# Directions
Find the word "Preetamrahul" in the material below and gather every line that contains it.
┌──
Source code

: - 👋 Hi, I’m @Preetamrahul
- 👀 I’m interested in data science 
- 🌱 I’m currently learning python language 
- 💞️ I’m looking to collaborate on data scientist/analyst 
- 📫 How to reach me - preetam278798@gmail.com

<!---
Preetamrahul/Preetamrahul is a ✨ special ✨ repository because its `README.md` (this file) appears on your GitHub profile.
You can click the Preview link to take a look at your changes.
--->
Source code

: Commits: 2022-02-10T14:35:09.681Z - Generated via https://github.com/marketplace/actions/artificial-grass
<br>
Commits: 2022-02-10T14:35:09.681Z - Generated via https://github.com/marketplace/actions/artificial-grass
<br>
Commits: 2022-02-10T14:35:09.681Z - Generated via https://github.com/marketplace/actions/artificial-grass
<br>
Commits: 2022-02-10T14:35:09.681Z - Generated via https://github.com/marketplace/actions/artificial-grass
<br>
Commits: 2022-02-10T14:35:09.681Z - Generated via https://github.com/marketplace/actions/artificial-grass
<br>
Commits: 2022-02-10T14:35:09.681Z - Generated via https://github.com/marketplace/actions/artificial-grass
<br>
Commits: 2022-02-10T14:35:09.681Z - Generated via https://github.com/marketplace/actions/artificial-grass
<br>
└──
# Written answer
: - 👋 Hi, I’m @Preetamrahul
Preetamrahul/Preetamrahul is a ✨ special ✨ repository because its `README.md` (this file) appears on your GitHub profile.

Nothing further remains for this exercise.